Alistair is right to describe it as an “error of judgment”.
The memo was written by a reliable civil servant, yes. But it is no more than a third hand report of a conversation between a Scottish minister and a French ambassador, which should have made our MP question its authenticity rather than think it incriminating enough to make public.
He has now accepted that the memo was incorrect and apologised.
The greater error of judgment on Alistair’s part has been to wait until two weeks after the general election to admit his involvement.
For a full five weeks of campaigning he was aware that he was behind the leak.
Yet he lied to Channel Four that he first knew of the memo’s content when it was published by the Daily Telegraph and tried to brush it off, saying: “This is the middle of an election campaign, these things happen.”
For a whole month before the 7 May election he hid behind a Cabinet Office inquiry into the incident rather than come clean about his involvement.
The truth is that most people in the northern isles did not care much about the leaked memo.
It was part of a national fearmongering campaign our MP would have been less prominently involved in had he not been promoted to Scottish secretary by David Cameron back in 2013.

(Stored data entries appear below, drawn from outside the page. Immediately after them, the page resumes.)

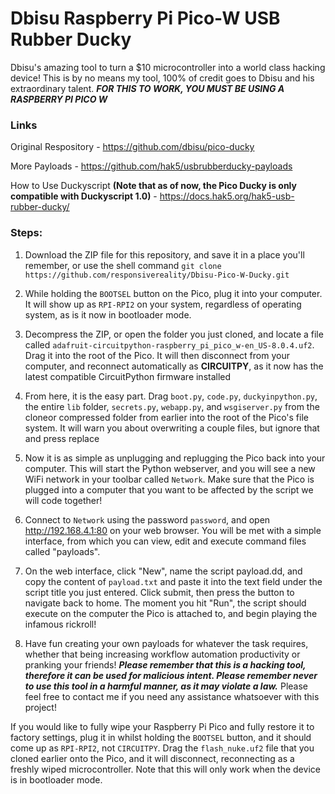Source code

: # Dbisu Raspberry Pi Pico-W USB Rubber Ducky
Dbisu's amazing tool to turn a $10 microcontroller into a world class hacking device! This is by no means my tool, 100% of credit goes to Dbisu and his extraordinary talent. ***FOR THIS TO WORK, YOU MUST BE USING A RASPBERRY PI PICO W***

### Links
Original Respository - <https://github.com/dbisu/pico-ducky>

More Payloads - <https://github.com/hak5/usbrubberducky-payloads>

How to Use Duckyscript **(Note that as of now, the Pico Ducky is only compatible with Duckyscript 1.0)** - <https://docs.hak5.org/hak5-usb-rubber-ducky/>

### Steps:
1. Download the ZIP file for this repository, and save it in a place you'll remember, or use the shell command `git clone https://github.com/responsivereality/Dbisu-Pico-W-Ducky.git`

2. While holding the `BOOTSEL` button on the Pico, plug it into your computer. It will show up as `RPI-RPI2` on your system, regardless of operating system, as is it now in bootloader mode. 

3. Decompress the ZIP, or open the folder you just cloned, and locate a file called `adafruit-circuitpython-raspberry_pi_pico_w-en_US-8.0.4.uf2`. Drag it into the root of the Pico. It will then disconnect from your computer, and reconnect automatically as **CIRCUITPY**, as it now has the latest compatible CircuitPython firmware installed

4. From here, it is the easy part. Drag `boot.py`, `code.py`, `duckyinpython.py`, the entire `lib` folder, `secrets.py`, `webapp.py`, and `wsgiserver.py` from the cloneor compressed folder from earlier into the root of the Pico's file system. It will warn you about overwriting a couple files, but ignore that and press replace

5. Now it is as simple as unplugging and replugging the Pico back into your computer. This will start the Python webserver, and you will see a new WiFi network in your toolbar called `Network`. Make sure that the Pico is plugged into a computer that you want to be affected by the script we will code together!

6. Connect to `Network` using the password `password`, and open <http://192.168.4.1:80> on your web browser. You will be met with a simple interface, from which you can view, edit and execute command files called "payloads". 

7. On the web interface, click "New", name the script payload.dd, and copy the content of `payload.txt` and paste it into the text field under the script title you just entered. Click submit, then press the button to navigate back to home. The moment you hit "Run", the script should execute on the computer the Pico is attached to, and begin playing the infamous rickroll! 

8. Have fun creating your own payloads for whatever the task requires, whether that being increasing workflow automation productivity or pranking your friends! ***Please remember that this is a hacking tool, therefore it can be used for malicious intent. Please remember never to use this tool in a harmful manner, as it may violate a law.*** Please feel free to contact me if you need any assistance whatsoever with this project!

If you would like to fully wipe your Raspberry Pi Pico and fully restore it to factory settings, plug it in whilst holding the `BOOTSEL` button, and it should come up as `RPI-RPI2`, not `CIRCUITPY`. Drag the `flash_nuke.uf2` file that you cloned earlier onto the Pico, and it will disconnect, reconnecting as a freshly wiped microcontroller. Note that this will only work when the device is in bootloader mode.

Many isles folk respect Alistair’s work representing this constituency, and for good reason.
It is open to question whether Shetland would still have its coastguard station in Lerwick or its emergency tug had he not been in government during the first swing of the coalition’s austerity axe.
It is certainly the case that there would have been no resolution of the unjust housing debt Shetland has been saddled with for too long by too many governments – a matter on which the SNP government in Holyrood itself has questions to answer.
However waiting seven weeks – until after the general election – to own up about the leak opens Alistair up to the charge of campaigning under false pretenses.
Bearing in mind the closeness of the Orkney and Shetland result, his silence on the issue could have made all the difference to who represents the northern isles at Westminster for the next five years.
The question for him to consider now is whether he feels he can legitimately represent these isles until 2020 with this albatross around his neck.
By seeking to undermine the credibility of the SNP, Alistair has unfortunately undermined his own.
There is a lesson here for our LibDem MSPs as they limber up for a tough fight to retain their Shetland and Orkney seats at Holyrood.
Negative campaigning fails to inspire and can backfire.
An unintended consequence of Alistair’s leak and subsequent confession is the damage it may have done to Tavish Scott and Liam McArthur’s chances of being re-elected next May.
The best way to resolve this whole matter and restore full legitimacy to the current situation would be to re-run the election we’ve just had.
Alistair may say that his conduct as Scottish secretary has no bearing on his work as a constituency MP, but he should let his constituents be the judge of that.